* TASK INSTRUCTIONS
Type out the lines below exactly, pictures excluded.

*** Opening of DATA TO USE ***

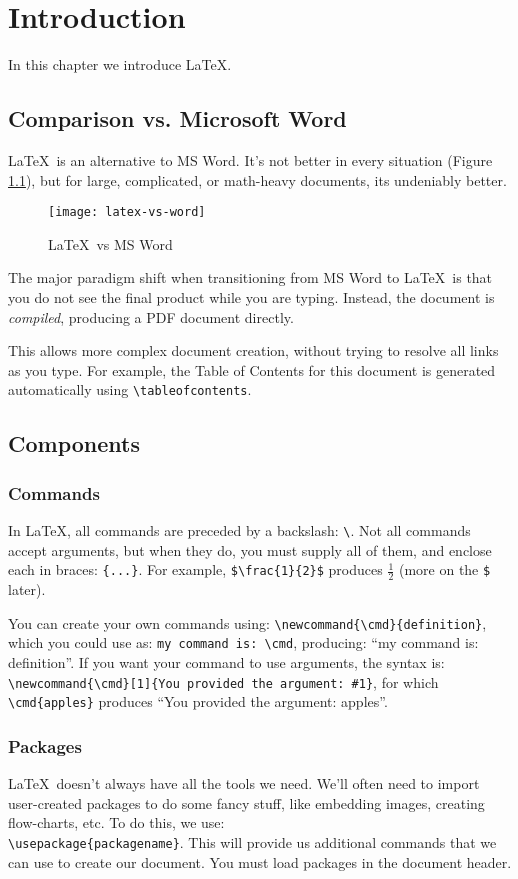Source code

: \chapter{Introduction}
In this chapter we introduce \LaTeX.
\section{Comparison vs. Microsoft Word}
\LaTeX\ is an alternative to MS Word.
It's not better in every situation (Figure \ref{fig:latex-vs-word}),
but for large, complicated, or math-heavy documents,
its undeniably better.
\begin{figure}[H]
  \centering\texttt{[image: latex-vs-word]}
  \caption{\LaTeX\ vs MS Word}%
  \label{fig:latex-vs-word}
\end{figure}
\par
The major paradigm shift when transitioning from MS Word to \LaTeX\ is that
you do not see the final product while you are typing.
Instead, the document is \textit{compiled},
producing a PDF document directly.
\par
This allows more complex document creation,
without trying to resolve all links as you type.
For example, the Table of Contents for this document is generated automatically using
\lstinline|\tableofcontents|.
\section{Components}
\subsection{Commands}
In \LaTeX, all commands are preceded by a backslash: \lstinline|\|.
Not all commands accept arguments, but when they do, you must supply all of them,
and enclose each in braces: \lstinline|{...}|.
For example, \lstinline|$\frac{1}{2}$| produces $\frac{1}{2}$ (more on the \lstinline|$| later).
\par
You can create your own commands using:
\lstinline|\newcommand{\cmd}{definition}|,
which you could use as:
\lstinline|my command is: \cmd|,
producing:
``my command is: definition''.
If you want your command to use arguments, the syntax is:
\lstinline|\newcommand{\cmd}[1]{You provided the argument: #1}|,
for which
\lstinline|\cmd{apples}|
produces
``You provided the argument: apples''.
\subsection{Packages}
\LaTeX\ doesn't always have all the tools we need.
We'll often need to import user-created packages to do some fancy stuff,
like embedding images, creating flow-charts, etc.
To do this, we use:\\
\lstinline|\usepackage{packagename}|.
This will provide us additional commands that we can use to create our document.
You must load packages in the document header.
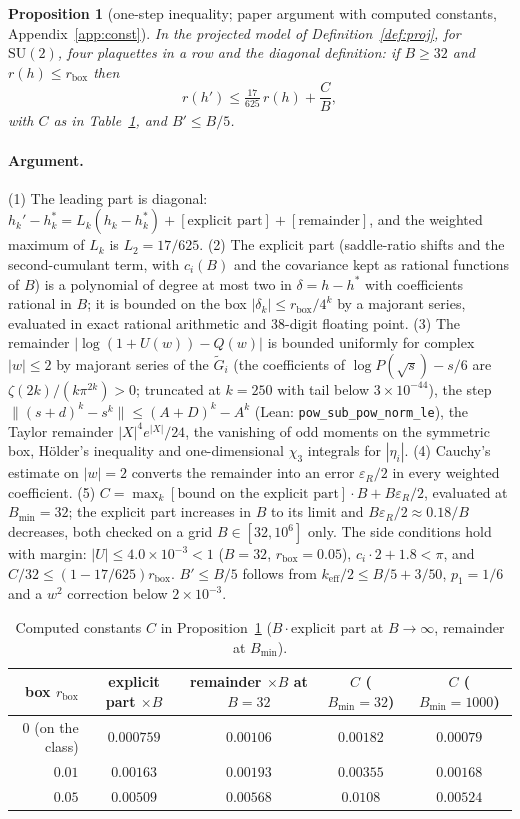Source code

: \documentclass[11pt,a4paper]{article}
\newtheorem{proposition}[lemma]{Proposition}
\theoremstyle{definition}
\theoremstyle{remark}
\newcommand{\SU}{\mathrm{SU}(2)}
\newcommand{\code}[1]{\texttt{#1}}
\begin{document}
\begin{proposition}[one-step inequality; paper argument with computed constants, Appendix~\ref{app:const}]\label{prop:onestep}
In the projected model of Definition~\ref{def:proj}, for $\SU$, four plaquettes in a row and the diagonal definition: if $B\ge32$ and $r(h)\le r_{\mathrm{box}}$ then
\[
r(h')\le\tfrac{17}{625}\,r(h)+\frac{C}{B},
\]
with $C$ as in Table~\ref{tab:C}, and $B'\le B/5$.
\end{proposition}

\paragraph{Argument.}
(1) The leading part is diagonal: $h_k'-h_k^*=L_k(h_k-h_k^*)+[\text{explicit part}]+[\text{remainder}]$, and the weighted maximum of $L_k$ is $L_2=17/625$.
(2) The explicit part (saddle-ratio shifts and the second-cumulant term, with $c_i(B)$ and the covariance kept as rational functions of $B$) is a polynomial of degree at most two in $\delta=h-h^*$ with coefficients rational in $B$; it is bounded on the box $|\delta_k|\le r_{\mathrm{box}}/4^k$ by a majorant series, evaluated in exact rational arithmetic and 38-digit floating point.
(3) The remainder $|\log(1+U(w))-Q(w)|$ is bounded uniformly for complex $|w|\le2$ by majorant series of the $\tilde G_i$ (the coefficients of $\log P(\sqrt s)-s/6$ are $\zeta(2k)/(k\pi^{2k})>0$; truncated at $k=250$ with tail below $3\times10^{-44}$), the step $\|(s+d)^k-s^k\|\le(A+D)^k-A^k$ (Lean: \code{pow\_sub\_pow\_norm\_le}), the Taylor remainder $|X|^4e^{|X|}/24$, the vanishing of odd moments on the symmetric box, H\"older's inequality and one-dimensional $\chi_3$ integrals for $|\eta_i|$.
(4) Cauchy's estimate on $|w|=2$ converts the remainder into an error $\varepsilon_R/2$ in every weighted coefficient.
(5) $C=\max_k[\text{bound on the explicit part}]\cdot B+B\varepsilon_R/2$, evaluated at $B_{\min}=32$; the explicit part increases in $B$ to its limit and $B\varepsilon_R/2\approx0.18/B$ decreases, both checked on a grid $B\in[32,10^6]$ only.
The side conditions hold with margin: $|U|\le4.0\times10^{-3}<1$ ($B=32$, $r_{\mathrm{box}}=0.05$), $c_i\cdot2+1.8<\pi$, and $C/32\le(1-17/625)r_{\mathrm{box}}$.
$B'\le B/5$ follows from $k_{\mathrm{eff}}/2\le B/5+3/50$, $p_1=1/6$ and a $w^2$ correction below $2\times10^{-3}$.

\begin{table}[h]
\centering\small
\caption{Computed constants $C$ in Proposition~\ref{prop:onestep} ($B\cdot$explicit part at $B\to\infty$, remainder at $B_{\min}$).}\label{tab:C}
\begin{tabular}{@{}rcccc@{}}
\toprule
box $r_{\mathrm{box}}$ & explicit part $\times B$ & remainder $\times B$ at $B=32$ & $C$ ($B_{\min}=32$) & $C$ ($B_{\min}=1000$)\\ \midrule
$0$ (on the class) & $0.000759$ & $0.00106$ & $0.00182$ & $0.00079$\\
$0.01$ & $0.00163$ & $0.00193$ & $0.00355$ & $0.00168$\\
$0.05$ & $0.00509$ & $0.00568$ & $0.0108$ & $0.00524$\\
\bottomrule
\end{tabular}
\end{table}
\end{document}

*** Close of DATA TO USE ***

* TASK RESPONSE
Source code

: \chapter{Introduction}
In this chapter we introduce \LaTeX.
\section{Comparison vs. Microsoft Word}
\LaTeX\ is an alternative to MS Word.
It's not better in every situation (Figure \ref{fig:latex-vs-word}),
but for large, complicated, or math-heavy documents,
its undeniably better.
\begin{figure}[H]
  \centering\texttt{[image: latex-vs-word]}
  \caption{\LaTeX\ vs MS Word}%
  \label{fig:latex-vs-word}
\end{figure}
\par
The major paradigm shift when transitioning from MS Word to \LaTeX\ is that
you do not see the final product while you are typing.
Instead, the document is \textit{compiled},
producing a PDF document directly.
\par
This allows more complex document creation,
without trying to resolve all links as you type.
For example, the Table of Contents for this document is generated automatically using
\lstinline|\tableofcontents|.
\section{Components}
\subsection{Commands}
In \LaTeX, all commands are preceded by a backslash: \lstinline|\|.
Not all commands accept arguments, but when they do, you must supply all of them,
and enclose each in braces: \lstinline|{...}|.
For example, \lstinline|$\frac{1}{2}$| produces $\frac{1}{2}$ (more on the \lstinline|$| later).
\par
You can create your own commands using:
\lstinline|\newcommand{\cmd}{definition}|,
which you could use as:
\lstinline|my command is: \cmd|,
producing:
``my command is: definition''.
If you want your command to use arguments, the syntax is:
\lstinline|\newcommand{\cmd}[1]{You provided the argument: #1}|,
for which
\lstinline|\cmd{apples}|
produces
``You provided the argument: apples''.
\subsection{Packages}
\LaTeX\ doesn't always have all the tools we need.
We'll often need to import user-created packages to do some fancy stuff,
like embedding images, creating flow-charts, etc.
To do this, we use:\\
\lstinline|\usepackage{packagename}|.
This will provide us additional commands that we can use to create our document.
You must load packages in the document header.
Source code

: \documentclass[11pt,a4paper]{article}
\newtheorem{proposition}[lemma]{Proposition}
\theoremstyle{definition}
\theoremstyle{remark}
\newcommand{\SU}{\mathrm{SU}(2)}
\newcommand{\code}[1]{\texttt{#1}}
\begin{document}
\begin{proposition}[one-step inequality; paper argument with computed constants, Appendix~\ref{app:const}]\label{prop:onestep}
In the projected model of Definition~\ref{def:proj}, for $\SU$, four plaquettes in a row and the diagonal definition: if $B\ge32$ and $r(h)\le r_{\mathrm{box}}$ then
\[
r(h')\le\tfrac{17}{625}\,r(h)+\frac{C}{B},
\]
with $C$ as in Table~\ref{tab:C}, and $B'\le B/5$.
\end{proposition}

\paragraph{Argument.}
(1) The leading part is diagonal: $h_k'-h_k^*=L_k(h_k-h_k^*)+[\text{explicit part}]+[\text{remainder}]$, and the weighted maximum of $L_k$ is $L_2=17/625$.
(2) The explicit part (saddle-ratio shifts and the second-cumulant term, with $c_i(B)$ and the covariance kept as rational functions of $B$) is a polynomial of degree at most two in $\delta=h-h^*$ with coefficients rational in $B$; it is bounded on the box $|\delta_k|\le r_{\mathrm{box}}/4^k$ by a majorant series, evaluated in exact rational arithmetic and 38-digit floating point.
(3) The remainder $|\log(1+U(w))-Q(w)|$ is bounded uniformly for complex $|w|\le2$ by majorant series of the $\tilde G_i$ (the coefficients of $\log P(\sqrt s)-s/6$ are $\zeta(2k)/(k\pi^{2k})>0$; truncated at $k=250$ with tail below $3\times10^{-44}$), the step $\|(s+d)^k-s^k\|\le(A+D)^k-A^k$ (Lean: \code{pow\_sub\_pow\_norm\_le}), the Taylor remainder $|X|^4e^{|X|}/24$, the vanishing of odd moments on the symmetric box, H\"older's inequality and one-dimensional $\chi_3$ integrals for $|\eta_i|$.
(4) Cauchy's estimate on $|w|=2$ converts the remainder into an error $\varepsilon_R/2$ in every weighted coefficient.
(5) $C=\max_k[\text{bound on the explicit part}]\cdot B+B\varepsilon_R/2$, evaluated at $B_{\min}=32$; the explicit part increases in $B$ to its limit and $B\varepsilon_R/2\approx0.18/B$ decreases, both checked on a grid $B\in[32,10^6]$ only.
The side conditions hold with margin: $|U|\le4.0\times10^{-3}<1$ ($B=32$, $r_{\mathrm{box}}=0.05$), $c_i\cdot2+1.8<\pi$, and $C/32\le(1-17/625)r_{\mathrm{box}}$.
$B'\le B/5$ follows from $k_{\mathrm{eff}}/2\le B/5+3/50$, $p_1=1/6$ and a $w^2$ correction below $2\times10^{-3}$.

\begin{table}[h]
\centering\small
\caption{Computed constants $C$ in Proposition~\ref{prop:onestep} ($B\cdot$explicit part at $B\to\infty$, remainder at $B_{\min}$).}\label{tab:C}
\begin{tabular}{@{}rcccc@{}}
\toprule
box $r_{\mathrm{box}}$ & explicit part $\times B$ & remainder $\times B$ at $B=32$ & $C$ ($B_{\min}=32$) & $C$ ($B_{\min}=1000$)\\ \midrule
$0$ (on the class) & $0.000759$ & $0.00106$ & $0.00182$ & $0.00079$\\
$0.01$ & $0.00163$ & $0.00193$ & $0.00355$ & $0.00168$\\
$0.05$ & $0.00509$ & $0.00568$ & $0.0108$ & $0.00524$\\
\bottomrule
\end{tabular}
\end{table}
\end{document}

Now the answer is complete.